DISCLAIMER: Expressed views on this blog are my own.

Anyone ever think about why the residuals need to be independent and identically normally distributed around mu = 0 and variance = 1? Well, I thought about it for a while and figured if you look at what linear regression does then you'll connect it with the reason why we like normally distributed residuals. Linear Regression attempts to fit a line to the data while minimizing the distance to each point. Any point not on the line is considered to have an error or residual (remains), so a reasonable assumption would be to say that the residuals should be as close to 0 as possible. Given that assumption a normal distribution with mean 0 accomplishes this task because ideally normally distributed errors would cancel each other out. You know with e1 = -1 e2 = 0 and e3 =1, add them up and it is 0. Besides most of the errors would be centered around the mean of 0, which is good therefore minimizing the prediction error.
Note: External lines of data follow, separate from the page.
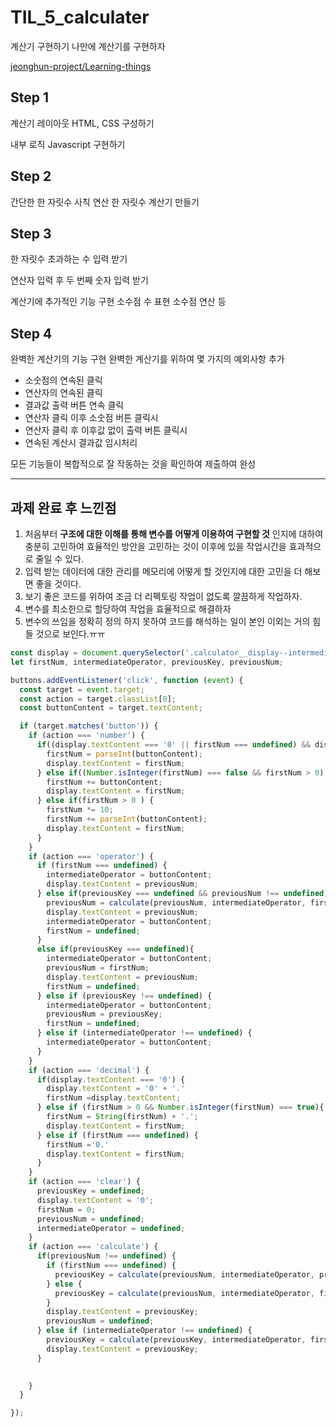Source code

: # TIL_5_calculater

계산기 구현하기 나만에 계산기를 구현하자

[jeonghun-project/Learning-things](https://github.com/jeonghun-project/Learning-things/tree/main/javascript/calculator)

## Step 1

계산기 레이아웃 HTML, CSS 구성하기

내부 로직 Javascript 구현하기 

## Step 2

간단한 한 자릿수 사칙 연산 한 자릿수 계산기 만들기

## Step 3

한 자릿수 초과하는 수 입력 받기

연산자 입력 후 두 번째 숫자 입력 받기

계산기에 추가적인 기능 구현 소수점 수 표현 소수점 연산 등

## Step 4

완벽한 계산기의 기능 구현 완벽한 계산기를 위하여 몇 가지의 예외사항 추가

- 소숫점의 연속된 클릭
- 연산자의 연속된 클릭
- 결과값 출력 버튼 연속 클릭
- 연산자 클릭 이후 소숫점 버튼 클릭시
- 연산자 클릭 후 이후값 없이 출력 버튼 클릭시
- 연속된 계산시 결과값 임시처리

모든 기능들이 복합적으로 잘 작동하는 것을 확인하여 제출하여 완성

---

## 과제 완료 후 느낀점

1. 처음부터 **구조에 대한 이해를 통해 변수를 어떻게 이용하여 구현할 것** 인지에 대하여 충분히 고민하여 효율적인 방안을 고민하는 것이 이후에 있을 작업시간을 효과적으로 줄일 수 있다. 
2. 입력 받는 데이터에 대한 관리를 메모리에 어떻게 할 것인지에 대한 고민을 더 해보면 좋을 것이다.
3. 보기 좋은 코드를 위하여 조금 더 리펙토링 작업이 없도록 깔끔하게 작업하자.
4. 변수를 최소한으로 할당하여 작업을 효율적으로 해결하자
5. 변수의 쓰임을 정확히 정의 하지 못하여 코드를 해석하는 일이 본인 이외는 거의 힘들 것으로 보인다.ㅠㅠ

```jsx
const display = document.querySelector('.calculator__display--intermediate');
let firstNum, intermediateOperator, previousKey, previousNum;

buttons.addEventListener('click', function (event) {
  const target = event.target; 
  const action = target.classList[0]; 
  const buttonContent = target.textContent; 

  if (target.matches('button')) {
    if (action === 'number') {
      if((display.textContent === '0' || firstNum === undefined) && display.textContent !== '0.') {
        firstNum = parseInt(buttonContent);
        display.textContent = firstNum;
      } else if((Number.isInteger(firstNum) === false && firstNum > 0) || display.textContent === '0.') {
        firstNum += buttonContent;
        display.textContent = firstNum;
      } else if(firstNum > 0 ) {
        firstNum *= 10;
        firstNum += parseInt(buttonContent);
        display.textContent = firstNum;
      }
    }
    if (action === 'operator') {
      if (firstNum === undefined) {
        intermediateOperator = buttonContent;
        display.textContent = previousNum;
      } else if(previousKey === undefined && previousNum !== undefined) {
        previousNum = calculate(previousNum, intermediateOperator, firstNum);
        display.textContent = previousNum;
        intermediateOperator = buttonContent;
        firstNum = undefined;
      }
      else if(previousKey === undefined){
        intermediateOperator = buttonContent;
        previousNum = firstNum; 
        display.textContent = previousNum;
        firstNum = undefined;
      } else if (previousKey !== undefined) {
        intermediateOperator = buttonContent;
        previousNum = previousKey; 
        firstNum = undefined;
      } else if (intermediateOperator !== undefined) {
        intermediateOperator = buttonContent;
      } 
    }
    if (action === 'decimal') {
      if(display.textContent === '0') {
        display.textContent = '0' + '.'
        firstNum =display.textContent;
      } else if (firstNum > 0 && Number.isInteger(firstNum) === true){
        firstNum = String(firstNum) + '.';
        display.textContent = firstNum;
      } else if (firstNum === undefined) {
        firstNum ='0.'
        display.textContent = firstNum;
      }
    }
    if (action === 'clear') {
      previousKey = undefined;
      display.textContent = '0';
      firstNum = 0;
      previousNum = undefined;
      intermediateOperator = undefined;
    }
    if (action === 'calculate') {
      if(previousNum !== undefined) {
        if (firstNum === undefined) {
          previousKey = calculate(previousNum, intermediateOperator, previousNum)
        } else {
          previousKey = calculate(previousNum, intermediateOperator, firstNum);
        }
        display.textContent = previousKey;
        previousNum = undefined;
      } else if (intermediateOperator !== undefined) {
        previousKey = calculate(previousKey, intermediateOperator, firstNum)
        display.textContent = previousKey;
      }
      

    }
  }

});
```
Variance is 1? I'm not completely sure, but if you think about decreasing variance you can see that your curve is still bell shaped, but more pointy, as you could say, whereas increasing the variance makes for a more flat bell shaped curve. (its easy to imagine this)

At this point, you could imagine assuming different distributions for the error terms such as chi-square or gamma to see why a skewed distribution would screw things up. with a gamma distribution you'd end up with a left or right skewed distribution curve meaning crazy big errors could happen and they wouldn't be minimized or let's say the error terms wouldn't be balanced.